Leslie Beck: That happens a lot, even for JPAC, training for some of our computer training for DOD. We’re doing a lot of training with them coming up. I think we, correct me if I’m wrong, did training with OFRD last year, and so the invitation is still out to the different groups throughout the year for other trainings—not just the summit.

Question:
Amy Sebring:
One of the things I noticed from last year’s program was a session on radiological—I’m sure that’s something that has been addressed over the years. Are there any sessions this year in terms of the concern of actual nuclear events?

Leslie Beck: I don’t have the program in front of me, unfortunately. My computer crashed. To the best of my knowledge, we did have an 8-hour session workshop with that and the participation was low. I think because we hit it heavy in the past, the past 3 years, I think people have already taken those sessions and workshops, so we plan on bringing it back in the following year to see what happens to it.

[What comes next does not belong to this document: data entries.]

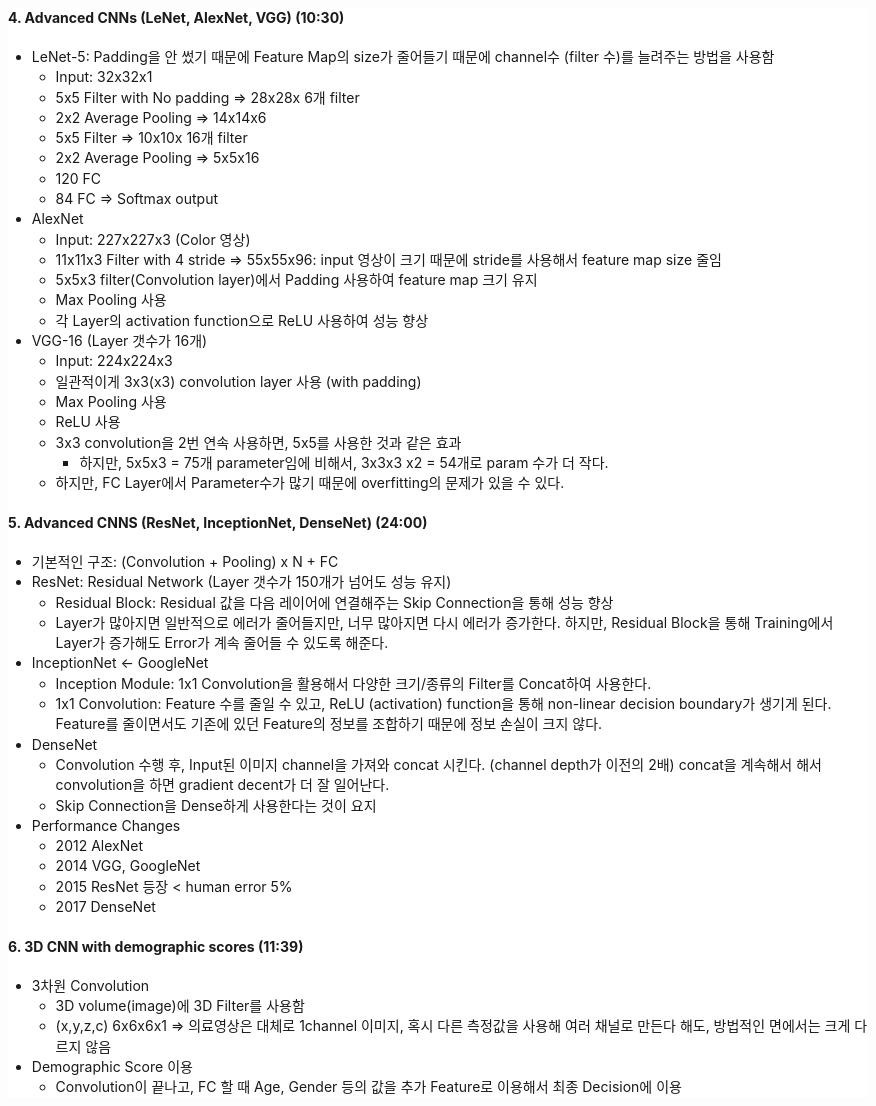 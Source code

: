 #### 4. Advanced CNNs (LeNet, AlexNet, VGG) (10:30)

* LeNet-5: Padding을 안 썼기 때문에 Feature Map의 size가 줄어들기 때문에 channel수 (filter 수)를 늘려주는 방법을 사용함
  * Input: 32x32x1
  * 5x5 Filter with No padding => 28x28x  6개 filter
  * 2x2 Average Pooling => 14x14x6
  * 5x5 Filter => 10x10x  16개 filter
  * 2x2 Average Pooling => 5x5x16
  * 120 FC
  * 84 FC => Softmax output
* AlexNet
  * Input: 227x227x3 (Color 영상)
  * 11x11x3 Filter with 4 stride => 55x55x96: input 영상이 크기 때문에 stride를 사용해서 feature map size 줄임
  * 5x5x3 filter(Convolution layer)에서 Padding 사용하여 feature map 크기 유지
  * Max Pooling 사용
  * 각 Layer의 activation function으로 ReLU 사용하여 성능 향상
* VGG-16 (Layer 갯수가 16개)
  * Input: 224x224x3
  * 일관적이게 3x3(x3) convolution layer 사용 (with padding)
  * Max Pooling 사용
  * ReLU 사용
  * 3x3 convolution을 2번 연속 사용하면, 5x5를 사용한 것과 같은 효과
    * 하지만, 5x5x3 = 75개 parameter임에 비해서, 3x3x3 x2 = 54개로 param 수가 더 작다.
  * 하지만, FC Layer에서 Parameter수가 많기 때문에 overfitting의 문제가 있을 수 있다.

#### 5. Advanced CNNS (ResNet, InceptionNet, DenseNet) (24:00)

* 기본적인 구조: (Convolution + Pooling) x N + FC
* ResNet: Residual Network (Layer 갯수가 150개가 넘어도 성능 유지)
  * Residual Block: Residual 값을 다음 레이어에 연결해주는 Skip Connection을 통해 성능 향상
  * Layer가 많아지면 일반적으로 에러가 줄어들지만, 너무 많아지면 다시 에러가 증가한다. 하지만, Residual Block을 통해 Training에서 Layer가 증가해도 Error가 계속 줄어들 수 있도록 해준다.
* InceptionNet <- GoogleNet
  * Inception Module: 1x1 Convolution을 활용해서 다양한 크기/종류의 Filter를 Concat하여 사용한다.
  * 1x1 Convolution: Feature 수를 줄일 수 있고, ReLU (activation) function을 통해 non-linear decision boundary가 생기게 된다. Feature를 줄이면서도 기존에 있던 Feature의 정보를 조합하기 때문에 정보 손실이 크지 않다.
* DenseNet
  * Convolution 수행 후, Input된 이미지 channel을 가져와 concat 시킨다. (channel depth가 이전의 2배) concat을 계속해서 해서 convolution을 하면 gradient decent가 더 잘 일어난다.
  * Skip Connection을 Dense하게 사용한다는 것이 요지
* Performance Changes
  * 2012 AlexNet
  * 2014 VGG, GoogleNet
  * 2015 ResNet 등장 < human error 5%
  * 2017 DenseNet

#### 6. 3D CNN with demographic scores (11:39)

* 3차원 Convolution
  * 3D volume(image)에 3D Filter를 사용함
  * (x,y,z,c) 6x6x6x1 => 의료영상은 대체로 1channel 이미지, 혹시 다른 측정값을 사용해 여러 채널로 만든다 해도, 방법적인 면에서는 크게 다르지 않음
* Demographic Score 이용
  * Convolution이 끝나고, FC 할 때 Age, Gender 등의 값을 추가 Feature로 이용해서 최종 Decision에 이용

There could be something within the main summit, but there is nothing in the workshops. We did try to put it out there. It got limited response.

Question:
Amy Sebring:
Have you had information or sessions geared to the public information officer in health risk communications?

Leslie Beck: We do. We have workshops exactly for that currently—crisis and risk communication. MRC is sponsoring some PIO classes that are going to be there. Last year, we had evening sessions for that as well. This year we haven’t spoken with our PIO to see if we’re going to do that as an evening session, but they are throughout the program and at the workshops. We do cover that currently.

Question:
Amy Sebring:
Can you give us a round number on the fee for the main conference?

Leslie Beck: Sure. It’s a sliding scale, so I can go over it. HHS employees is $150 based on our co-sponsorship. For federal employees, it is $250. It’s past the early bird stage, so I think it’s $250. For general participants, it’s $500.

Question:
Amy Sebring:
Where do the MRC folks fit in there?

Leslie Beck: They are HHS employees, so they are part of the partnership.

Question:
Amy Sebring:
Do you plan to post the presentations from this year on the website?

Leslie Beck: Absolutely. We were trying to web-casting this year—it’s still up in the air, but we wanted to do a couple of live sessions by webcast. That’s still a possibility. Our training summit website (integratedtrainingsummit.org)—if we decide to do that, we’ll post it hopefully in the next week. We’re getting down to the wire so everything should be on there.

Question:
Avagene Moore: Along the same line as my earlier question, Ed, how successful is HHS and NDMS training and interaction with tribes and their organized groups? How extensive is the outreach and planning?

Ed Teevan: Currently, our reaching out to tribes has been limited. We’ve reached out to the RECs who have tribes in their areas and made this available. It comes under, more or less, working with the OFRD and the public health people who are in those areas. We’ve done nothing on any particular reservation or with any particular tribe, but that is always an option. It’s always available. I don’t think I’ve been in a meeting for any exercise that it hasn’t been on the table.

Leslie Beck: OFRD does that on a constant basis.

[Closing]

Amy Sebring: Time to wrap for today. Thank you very much Ed and Leslie. We appreciate your taking the time to be with us today and we hope that the Summit is a great success this year and you will be able to continue it on in the future.

Again, the recording should be available later this afternoon. If you are not on our mailing list and would like to get notices of future sessions and availability of transcripts, just go to our home page to Subscribe.

Thanks to everyone for participating today. Please join us next time.

We stand adjourned. Have a great day everyone!